▶ [RECORDS TO USE]:
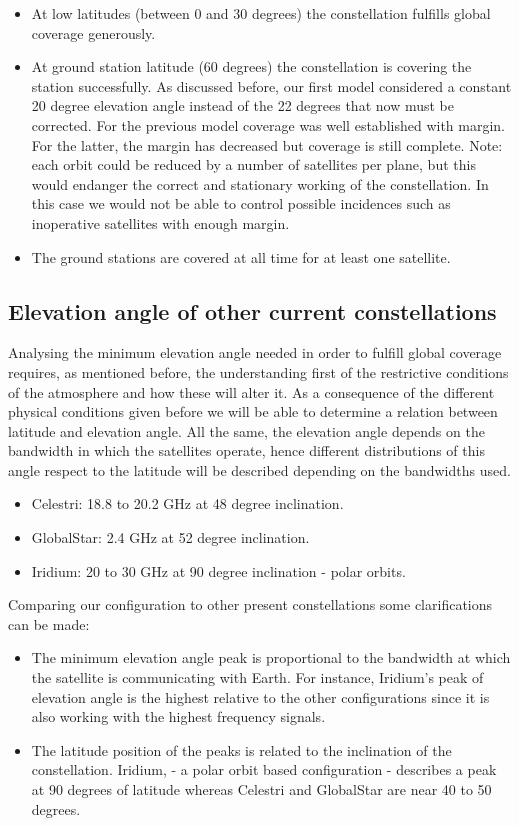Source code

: \begin{itemize}
\item At low latitudes (between 0 and 30 degrees) the constellation fulfills global coverage generously.
\item At ground station latitude (60 degrees) the constellation is covering the station successfully. As discussed before, our first model considered a constant 20 degree elevation angle instead of the 22 degrees that now must be corrected. For the previous model coverage was well established with margin. For the latter, the margin has decreased but coverage is still complete. Note: each orbit could be reduced by a number of satellites per plane, but this would endanger the correct and stationary working of the constellation. In this case we would not be able to control possible incidences such as inoperative satellites with enough margin.
\item The ground stations are covered at all time for at least one satellite.
\end{itemize}

\subsection{Elevation angle of other current constellations}
Analysing the minimum elevation angle needed in order to fulfill global coverage requires, as mentioned before, the understanding first of the restrictive conditions of the atmosphere and how these will alter it. As a consequence of the different physical conditions given before we will be able to determine a relation between latitude and elevation angle. All the same, the elevation angle depends on the bandwidth in which the satellites operate, hence different distributions of this angle respect to the latitude will be described depending on the bandwidths used. 

\begin{itemize}
\item Celestri: 18.8 to 20.2 GHz at 48 degree inclination.
\item GlobalStar: 2.4 GHz at 52 degree inclination.
\item Iridium: 20 to 30 GHz at 90 degree inclination - polar orbits.
\end{itemize}

Comparing our configuration to other present constellations some clarifications can be made: 

\begin{itemize}
\item The minimum elevation angle peak is proportional to the bandwidth at which the satellite is communicating with Earth. For instance, Iridium's peak of elevation angle is the highest relative to the other configurations since it is also working with the highest frequency signals.
\item The latitude position of the peaks is related to the inclination of the constellation. Iridium, - a polar orbit based configuration - describes a peak at 90 degrees of latitude whereas Celestri and GlobalStar are near 40 to 50 degrees.
\end{itemize}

▶ [EXERCISE PROMPT]: Every line of the data above is to be repeated exactly; the images are to be left out.

▶ [FINISHED TASK]:
Source code

: \begin{itemize}
\item At low latitudes (between 0 and 30 degrees) the constellation fulfills global coverage generously.
\item At ground station latitude (60 degrees) the constellation is covering the station successfully. As discussed before, our first model considered a constant 20 degree elevation angle instead of the 22 degrees that now must be corrected. For the previous model coverage was well established with margin. For the latter, the margin has decreased but coverage is still complete. Note: each orbit could be reduced by a number of satellites per plane, but this would endanger the correct and stationary working of the constellation. In this case we would not be able to control possible incidences such as inoperative satellites with enough margin.
\item The ground stations are covered at all time for at least one satellite.
\end{itemize}

\subsection{Elevation angle of other current constellations}
Analysing the minimum elevation angle needed in order to fulfill global coverage requires, as mentioned before, the understanding first of the restrictive conditions of the atmosphere and how these will alter it. As a consequence of the different physical conditions given before we will be able to determine a relation between latitude and elevation angle. All the same, the elevation angle depends on the bandwidth in which the satellites operate, hence different distributions of this angle respect to the latitude will be described depending on the bandwidths used. 

\begin{itemize}
\item Celestri: 18.8 to 20.2 GHz at 48 degree inclination.
\item GlobalStar: 2.4 GHz at 52 degree inclination.
\item Iridium: 20 to 30 GHz at 90 degree inclination - polar orbits.
\end{itemize}

Comparing our configuration to other present constellations some clarifications can be made: 

\begin{itemize}
\item The minimum elevation angle peak is proportional to the bandwidth at which the satellite is communicating with Earth. For instance, Iridium's peak of elevation angle is the highest relative to the other configurations since it is also working with the highest frequency signals.
\item The latitude position of the peaks is related to the inclination of the constellation. Iridium, - a polar orbit based configuration - describes a peak at 90 degrees of latitude whereas Celestri and GlobalStar are near 40 to 50 degrees.
\end{itemize}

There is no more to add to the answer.